Este conceito Sandro Veronesi encontrou-no no “Evangelho segundo Marcos”. “Um dos primeiros ensinamentos que Jesus dá aos seus discípulos – eles não sabem nada, são completamente estúpidos, ele conta-lhes alguns segredos do início do caminho até à cruz – é dizer-lhes que ‘quando o momento chegar, não tenham as palavras preparadas, as palavras surgirão. O Espírito Santo visitar-vos-á para sugerir as palavras certas, no momento certo’.” O ato de escrever não tem a ver com ser sagrado, explica Veronesi, mas com algo semelhante à decisão de Samuel Beckett em escrever em francês e não em inglês, a sua língua materna. Deste modo, refere, o ego e a necessidade de demonstração do talento não ofuscarão o que se escreve.
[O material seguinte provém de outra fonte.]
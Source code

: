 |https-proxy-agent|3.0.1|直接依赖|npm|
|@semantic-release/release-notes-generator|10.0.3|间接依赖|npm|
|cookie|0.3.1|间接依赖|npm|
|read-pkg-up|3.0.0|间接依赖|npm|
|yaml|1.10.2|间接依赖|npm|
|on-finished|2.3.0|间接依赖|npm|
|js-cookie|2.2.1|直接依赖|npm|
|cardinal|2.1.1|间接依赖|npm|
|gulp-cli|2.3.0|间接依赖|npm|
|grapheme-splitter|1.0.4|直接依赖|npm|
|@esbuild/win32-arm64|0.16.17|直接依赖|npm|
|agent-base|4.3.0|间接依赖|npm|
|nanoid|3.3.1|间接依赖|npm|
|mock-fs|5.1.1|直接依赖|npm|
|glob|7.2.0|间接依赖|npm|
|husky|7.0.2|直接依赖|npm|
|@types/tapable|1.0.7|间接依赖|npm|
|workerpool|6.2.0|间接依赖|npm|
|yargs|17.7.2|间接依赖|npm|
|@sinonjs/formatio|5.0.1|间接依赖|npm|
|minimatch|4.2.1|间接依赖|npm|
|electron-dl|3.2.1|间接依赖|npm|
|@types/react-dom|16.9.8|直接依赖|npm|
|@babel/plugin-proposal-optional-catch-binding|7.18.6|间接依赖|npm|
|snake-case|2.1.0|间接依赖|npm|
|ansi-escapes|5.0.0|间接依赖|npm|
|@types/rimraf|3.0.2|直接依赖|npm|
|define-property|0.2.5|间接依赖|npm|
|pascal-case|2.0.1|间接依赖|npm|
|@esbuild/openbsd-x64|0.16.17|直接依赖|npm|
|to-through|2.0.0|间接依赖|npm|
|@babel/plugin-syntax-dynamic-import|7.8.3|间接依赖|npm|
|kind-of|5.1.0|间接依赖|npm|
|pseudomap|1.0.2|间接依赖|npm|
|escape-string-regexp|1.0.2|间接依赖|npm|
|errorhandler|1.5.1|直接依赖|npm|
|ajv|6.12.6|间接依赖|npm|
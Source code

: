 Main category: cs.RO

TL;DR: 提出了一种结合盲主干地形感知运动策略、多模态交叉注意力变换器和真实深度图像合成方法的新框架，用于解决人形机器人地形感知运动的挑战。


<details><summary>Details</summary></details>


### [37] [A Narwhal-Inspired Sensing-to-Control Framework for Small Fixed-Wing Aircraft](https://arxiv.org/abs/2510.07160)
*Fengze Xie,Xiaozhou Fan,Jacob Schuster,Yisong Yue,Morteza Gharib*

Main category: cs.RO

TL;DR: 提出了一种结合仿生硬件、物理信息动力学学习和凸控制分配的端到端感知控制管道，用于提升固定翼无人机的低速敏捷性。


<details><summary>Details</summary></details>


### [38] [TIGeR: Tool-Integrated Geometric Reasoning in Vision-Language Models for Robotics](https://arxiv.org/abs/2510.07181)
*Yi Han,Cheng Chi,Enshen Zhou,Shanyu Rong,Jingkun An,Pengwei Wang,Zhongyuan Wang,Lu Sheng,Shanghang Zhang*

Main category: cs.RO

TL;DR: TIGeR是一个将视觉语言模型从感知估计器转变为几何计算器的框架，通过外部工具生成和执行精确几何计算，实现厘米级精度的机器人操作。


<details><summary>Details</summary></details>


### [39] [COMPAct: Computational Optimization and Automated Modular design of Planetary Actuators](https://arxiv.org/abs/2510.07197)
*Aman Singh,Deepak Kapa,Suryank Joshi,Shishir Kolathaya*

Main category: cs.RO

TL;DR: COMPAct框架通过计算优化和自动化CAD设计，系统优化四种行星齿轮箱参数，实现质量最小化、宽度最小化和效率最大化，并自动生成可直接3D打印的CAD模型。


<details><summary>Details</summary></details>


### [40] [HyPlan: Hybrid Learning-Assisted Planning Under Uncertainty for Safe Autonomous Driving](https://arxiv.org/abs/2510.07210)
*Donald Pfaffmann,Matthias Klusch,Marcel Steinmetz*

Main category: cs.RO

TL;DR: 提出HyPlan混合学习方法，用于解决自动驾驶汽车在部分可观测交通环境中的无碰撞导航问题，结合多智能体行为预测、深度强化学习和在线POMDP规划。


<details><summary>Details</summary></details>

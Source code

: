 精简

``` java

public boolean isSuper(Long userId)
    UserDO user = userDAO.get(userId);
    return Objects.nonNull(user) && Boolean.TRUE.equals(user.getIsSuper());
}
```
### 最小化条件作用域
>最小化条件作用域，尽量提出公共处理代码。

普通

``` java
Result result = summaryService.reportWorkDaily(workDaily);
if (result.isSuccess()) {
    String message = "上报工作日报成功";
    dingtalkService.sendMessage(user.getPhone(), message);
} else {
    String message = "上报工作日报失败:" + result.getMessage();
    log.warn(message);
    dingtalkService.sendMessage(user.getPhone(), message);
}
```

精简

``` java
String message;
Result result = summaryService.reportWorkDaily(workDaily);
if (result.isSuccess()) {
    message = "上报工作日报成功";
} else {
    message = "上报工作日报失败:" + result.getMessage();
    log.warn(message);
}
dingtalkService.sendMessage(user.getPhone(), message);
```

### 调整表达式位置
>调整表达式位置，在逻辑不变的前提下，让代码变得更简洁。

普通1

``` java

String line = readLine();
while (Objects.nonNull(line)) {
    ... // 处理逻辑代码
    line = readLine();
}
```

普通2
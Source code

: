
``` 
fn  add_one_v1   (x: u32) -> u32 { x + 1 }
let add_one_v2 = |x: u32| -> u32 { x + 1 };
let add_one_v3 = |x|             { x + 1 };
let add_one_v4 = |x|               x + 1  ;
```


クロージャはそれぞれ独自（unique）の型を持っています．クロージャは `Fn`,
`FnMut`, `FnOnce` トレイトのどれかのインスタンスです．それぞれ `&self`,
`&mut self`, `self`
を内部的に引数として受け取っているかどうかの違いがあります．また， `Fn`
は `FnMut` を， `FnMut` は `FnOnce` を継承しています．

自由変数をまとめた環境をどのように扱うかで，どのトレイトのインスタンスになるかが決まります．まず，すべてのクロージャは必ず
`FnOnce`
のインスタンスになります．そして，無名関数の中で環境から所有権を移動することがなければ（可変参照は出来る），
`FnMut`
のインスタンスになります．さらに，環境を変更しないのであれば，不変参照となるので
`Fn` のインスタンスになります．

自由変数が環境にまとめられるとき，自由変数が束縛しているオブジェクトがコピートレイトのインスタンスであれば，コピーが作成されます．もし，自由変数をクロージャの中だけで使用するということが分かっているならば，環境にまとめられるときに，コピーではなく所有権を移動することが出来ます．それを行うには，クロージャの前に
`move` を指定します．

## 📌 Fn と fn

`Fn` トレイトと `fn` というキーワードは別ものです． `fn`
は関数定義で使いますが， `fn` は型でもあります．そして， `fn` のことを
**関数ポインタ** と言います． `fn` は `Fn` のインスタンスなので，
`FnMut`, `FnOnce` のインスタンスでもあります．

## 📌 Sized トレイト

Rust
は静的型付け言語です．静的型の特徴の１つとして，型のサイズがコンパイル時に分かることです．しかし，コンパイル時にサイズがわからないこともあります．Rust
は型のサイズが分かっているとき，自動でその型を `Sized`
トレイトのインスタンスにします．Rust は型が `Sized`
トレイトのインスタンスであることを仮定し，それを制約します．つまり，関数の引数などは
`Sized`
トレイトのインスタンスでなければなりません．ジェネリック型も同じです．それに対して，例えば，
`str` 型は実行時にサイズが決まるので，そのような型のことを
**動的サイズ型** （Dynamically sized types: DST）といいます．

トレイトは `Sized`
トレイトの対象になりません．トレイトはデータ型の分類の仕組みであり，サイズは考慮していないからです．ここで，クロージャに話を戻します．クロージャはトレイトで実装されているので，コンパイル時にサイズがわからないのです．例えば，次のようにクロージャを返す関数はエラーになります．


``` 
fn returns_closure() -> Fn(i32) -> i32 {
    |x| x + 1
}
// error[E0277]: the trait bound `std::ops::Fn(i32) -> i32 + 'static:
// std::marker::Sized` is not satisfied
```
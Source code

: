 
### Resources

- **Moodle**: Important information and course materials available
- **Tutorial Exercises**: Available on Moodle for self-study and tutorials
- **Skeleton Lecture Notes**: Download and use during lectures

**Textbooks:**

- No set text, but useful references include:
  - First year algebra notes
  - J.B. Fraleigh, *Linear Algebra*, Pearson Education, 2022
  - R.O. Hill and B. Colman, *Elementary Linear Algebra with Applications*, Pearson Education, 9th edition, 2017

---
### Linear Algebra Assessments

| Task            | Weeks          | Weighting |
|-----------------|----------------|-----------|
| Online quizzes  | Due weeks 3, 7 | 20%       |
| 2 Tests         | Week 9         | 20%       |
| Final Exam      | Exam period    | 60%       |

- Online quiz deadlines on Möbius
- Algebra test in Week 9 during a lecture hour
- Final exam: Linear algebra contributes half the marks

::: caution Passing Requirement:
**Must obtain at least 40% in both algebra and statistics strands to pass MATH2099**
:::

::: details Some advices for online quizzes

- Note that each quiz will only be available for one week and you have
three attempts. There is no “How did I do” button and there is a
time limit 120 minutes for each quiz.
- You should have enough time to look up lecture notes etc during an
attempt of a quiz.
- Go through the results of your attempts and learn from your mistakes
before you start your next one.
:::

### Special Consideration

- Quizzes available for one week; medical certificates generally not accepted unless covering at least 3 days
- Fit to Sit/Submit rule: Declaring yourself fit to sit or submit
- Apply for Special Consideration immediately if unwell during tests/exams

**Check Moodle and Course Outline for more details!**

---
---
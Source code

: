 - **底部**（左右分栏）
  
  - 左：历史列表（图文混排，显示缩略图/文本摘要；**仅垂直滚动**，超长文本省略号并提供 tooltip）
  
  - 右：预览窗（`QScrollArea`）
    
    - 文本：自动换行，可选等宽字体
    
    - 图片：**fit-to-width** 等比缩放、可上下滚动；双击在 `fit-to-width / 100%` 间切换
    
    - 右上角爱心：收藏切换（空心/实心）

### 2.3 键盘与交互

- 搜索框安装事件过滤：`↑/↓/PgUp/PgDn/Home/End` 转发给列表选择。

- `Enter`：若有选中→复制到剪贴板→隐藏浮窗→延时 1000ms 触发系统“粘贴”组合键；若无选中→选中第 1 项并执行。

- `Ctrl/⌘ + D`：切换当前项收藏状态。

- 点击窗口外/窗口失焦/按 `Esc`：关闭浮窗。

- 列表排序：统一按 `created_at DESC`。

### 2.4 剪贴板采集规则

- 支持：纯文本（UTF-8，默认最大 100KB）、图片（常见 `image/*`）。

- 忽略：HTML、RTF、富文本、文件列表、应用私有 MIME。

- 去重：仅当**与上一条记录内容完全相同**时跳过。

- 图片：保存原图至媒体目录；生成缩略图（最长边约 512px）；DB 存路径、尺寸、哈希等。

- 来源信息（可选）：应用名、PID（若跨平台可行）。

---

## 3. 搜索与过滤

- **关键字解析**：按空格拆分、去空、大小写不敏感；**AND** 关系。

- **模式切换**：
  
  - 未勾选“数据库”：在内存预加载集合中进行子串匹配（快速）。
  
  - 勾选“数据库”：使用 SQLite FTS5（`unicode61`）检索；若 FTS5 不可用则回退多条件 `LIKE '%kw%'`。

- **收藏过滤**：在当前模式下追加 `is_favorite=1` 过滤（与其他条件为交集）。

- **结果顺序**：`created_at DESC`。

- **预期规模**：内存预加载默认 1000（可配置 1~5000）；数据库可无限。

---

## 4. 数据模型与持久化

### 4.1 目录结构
A religião é algo que não está explicitamente retratado em O Colibri, mas, sim, a ciência. Muitas das personagens, à exceção de Marco, fazem psicoterapia, mas o peso do catolicismo está presente em todos e em todo o lado. “Se és italiano, és católico romano. Tens uma educação católica romana. Podes decidir não acreditar, não ser ortodoxo, não rezar, mas tens esta marca em ti”, diz Veronesi. “Isso não é mau. Mesmo que queiras ser livre, é importante que tenhas começado por algum lado, que não tenhas estado totalmente sozinho, que tenhas uma educação, uma tradição.”
O Colibri é o quarto romance de Sandro Veronesi a ser adaptado ao cinema, depois de La Forza del Passato, Gli Sfiorati e Caos Calmo. Em Caos Calmo, Nanni Moretti interpreta o papel de Alberto Moradia, que tem também de lidar com a perda, desta vez da sua mulher. Veronesi esclarece que não participa na escrita dos guiões. “A primeira vez que fui ver La Forza del Passato no cinema foi no Festival de Veneza. Fui à passadeira vermelha, juntamente com o resto da equipa. Para lidar com a emoção, isto foi há mais de vinte anos, fumei uma ganza”, conta Veronesi, que confidencia ter já sido um cinéfilo inveterado, ao ponto da total alienação de tudo o resto. “Ganza que, e isto acontece muitas vezes, me provocou a reação oposta: estava furioso. Pensava: ‘Como é que se atrevem a fazer algo que eu já fiz?’, esquecendo-me de que tinha vendido os direitos da história. Quando o efeito da ganza passou, percebi que estava emocionado com tudo: de ‘quando escrevi isto’, ‘por que escrevi aquilo’, ‘surgiu daqui’. Foi emocionalmente muito forte.”
A imagem com que Sandro Veronesi anda agora na cabeça e que está a usar no novo romance que se encontra a escrever em Cascais é a de um rapaz, sentado à hora de almoço num banco em Paris, nos anos 80. “O seu almoço são dois cigarros Gitanes seguidos, porque não tem dinheiro.” Veronesi também já foi fumador, mas deixou há uns anos. “Não tem dinheiro para viver em Paris, tem de escolher entre almoçar e jantar. Às vezes, quando tem muita fome, fuma três Gitanes seguidos.”